VIN has been associated with apoptosis [60,61]. In studies exploring nephrotoxicity, the endoplasmic reticulum initiates apoptosis when calcium homeostasis is disrupted or when misfolded proteins accumulate. Apoptosis results in the loss of renal epithelial cells during kidney injury. Consequently, both caspase-dependent and -independent signaling pathways, including the mitochondrial pathway, trigger cell death [60,61]. VA induces an imbalance between ROS and antioxidants, stimulating oxygen consumption and resulting in a dose-dependent increase in intracellular ATP levels, ultimately leading to mitochondrial dysfunction and cellular apoptosis within renal cells [60]. In our study, we comprehensively evaluated the expression of key apoptotic mediators, including the pro-apoptotic proteins Bax and Casp-3, as well as the anti-apoptotic protein Bcl-2, in the context of VIN. Our results demonstrate that VA administration significantly increased Casp-3 activity, indicative of heightened apoptotic signaling in renal tissue. Notably, co-administration of DAPA with VA markedly attenuated Casp-3 activity, suggesting a potent anti-apoptotic effect. This observation is consistent with previous findings by Darwish et al., who reported that DAPA effectively reduced caspase-dependent apoptosis in a similar experimental model [40]. The anti-apoptotic properties of DAPA are increasingly recognized as central to its renoprotective profile. Recent research has shown that DAPA can alleviate endoplasmic reticulum (ER) stress and apoptosis in renal tubular epithelial cells, further supporting its cytoprotective effects [66]. In addition, studies investigating other nephroprotective agents, such as the flavonol glycoside rutin, have demonstrated that inhibition of VA-induced caspase activation is a key mechanism underlying protection against VIN [72]. Similarly, DAPA has been shown to reduce apoptosis in cyclosporine-induced nephrotoxicity, highlighting its broad-spectrum anti-apoptotic potential [34].

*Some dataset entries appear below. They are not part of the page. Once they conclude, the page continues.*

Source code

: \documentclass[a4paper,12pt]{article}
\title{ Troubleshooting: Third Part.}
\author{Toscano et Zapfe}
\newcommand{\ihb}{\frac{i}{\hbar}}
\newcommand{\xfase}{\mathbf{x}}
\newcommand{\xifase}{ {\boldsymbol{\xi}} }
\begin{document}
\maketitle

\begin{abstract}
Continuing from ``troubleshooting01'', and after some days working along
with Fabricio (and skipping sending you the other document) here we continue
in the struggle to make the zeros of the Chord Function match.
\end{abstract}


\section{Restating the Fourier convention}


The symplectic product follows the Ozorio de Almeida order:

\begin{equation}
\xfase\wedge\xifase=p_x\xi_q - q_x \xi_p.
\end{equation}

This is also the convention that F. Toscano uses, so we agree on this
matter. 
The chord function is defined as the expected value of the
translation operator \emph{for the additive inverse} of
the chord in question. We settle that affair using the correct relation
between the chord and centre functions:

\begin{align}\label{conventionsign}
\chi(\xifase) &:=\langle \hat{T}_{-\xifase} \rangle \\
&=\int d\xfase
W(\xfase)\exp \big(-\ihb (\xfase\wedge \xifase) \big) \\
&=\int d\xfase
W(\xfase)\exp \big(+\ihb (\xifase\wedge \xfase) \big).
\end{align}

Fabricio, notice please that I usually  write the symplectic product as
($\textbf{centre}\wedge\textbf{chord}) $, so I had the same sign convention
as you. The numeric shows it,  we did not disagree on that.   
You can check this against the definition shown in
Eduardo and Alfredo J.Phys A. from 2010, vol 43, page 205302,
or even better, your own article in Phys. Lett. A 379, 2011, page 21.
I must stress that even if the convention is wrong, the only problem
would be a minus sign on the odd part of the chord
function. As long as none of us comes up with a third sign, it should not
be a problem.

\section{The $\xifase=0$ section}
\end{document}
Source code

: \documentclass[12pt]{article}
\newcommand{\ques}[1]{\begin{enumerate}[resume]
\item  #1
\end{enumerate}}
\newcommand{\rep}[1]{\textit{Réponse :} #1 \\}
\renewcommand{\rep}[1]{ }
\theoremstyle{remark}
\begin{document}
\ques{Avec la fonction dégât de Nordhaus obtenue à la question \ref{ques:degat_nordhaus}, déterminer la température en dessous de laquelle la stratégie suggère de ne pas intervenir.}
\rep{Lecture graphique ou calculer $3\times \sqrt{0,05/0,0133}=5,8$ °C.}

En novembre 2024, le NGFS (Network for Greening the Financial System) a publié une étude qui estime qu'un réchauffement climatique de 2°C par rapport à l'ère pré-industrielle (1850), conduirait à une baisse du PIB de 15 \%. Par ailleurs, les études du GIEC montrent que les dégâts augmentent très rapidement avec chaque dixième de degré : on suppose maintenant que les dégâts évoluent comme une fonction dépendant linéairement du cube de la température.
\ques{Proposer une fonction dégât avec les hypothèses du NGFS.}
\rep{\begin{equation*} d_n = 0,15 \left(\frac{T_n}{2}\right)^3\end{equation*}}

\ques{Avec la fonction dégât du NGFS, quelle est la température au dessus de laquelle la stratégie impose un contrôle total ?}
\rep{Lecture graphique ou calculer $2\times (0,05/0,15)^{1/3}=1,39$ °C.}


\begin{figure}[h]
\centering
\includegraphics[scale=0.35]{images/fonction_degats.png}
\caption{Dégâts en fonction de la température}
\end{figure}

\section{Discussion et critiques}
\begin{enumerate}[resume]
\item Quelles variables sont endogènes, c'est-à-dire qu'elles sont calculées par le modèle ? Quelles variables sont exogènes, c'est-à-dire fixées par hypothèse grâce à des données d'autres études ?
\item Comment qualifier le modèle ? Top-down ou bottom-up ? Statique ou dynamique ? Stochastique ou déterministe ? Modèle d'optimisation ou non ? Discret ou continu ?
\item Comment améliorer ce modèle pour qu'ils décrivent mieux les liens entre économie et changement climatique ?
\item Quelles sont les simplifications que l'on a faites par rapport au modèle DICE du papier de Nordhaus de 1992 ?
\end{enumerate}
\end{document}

Our findings suggest that the concurrent administration of DAPA with VA safeguards renal cells by inhibiting VA-induced caspase activation, stabilizing the mitochondrial membrane potential, and thereby reducing subsequent apoptosis. This aligns with the accumulating evidence indicating that the renoprotective effects of DAPA are at least partly mediated by its ability to suppress apoptotic pathways [35,40]. The observed modulation of both pro- and anti-apoptotic mediators in our study reinforces the hypothesis that apoptosis reduction is a key contributor to the nephroprotective efficacy of DAPA. However, the precise molecular pathways through which DAPA exerts these protective effects remain to be fully elucidated. While our data and the existing literature highlight the central role of apoptosis inhibition, additional mechanisms—such as the attenuation of oxidative stress, improvement of mitochondrial function, and modulation of inflammatory responses—may also be involved. Further studies employing advanced molecular techniques are warranted to delineate these pathways. A deeper understanding of the mechanisms underlying DAPA’s renoprotective actions could facilitate the development of more effective therapeutic strategies for patients at risk of drug-induced nephrotoxicity.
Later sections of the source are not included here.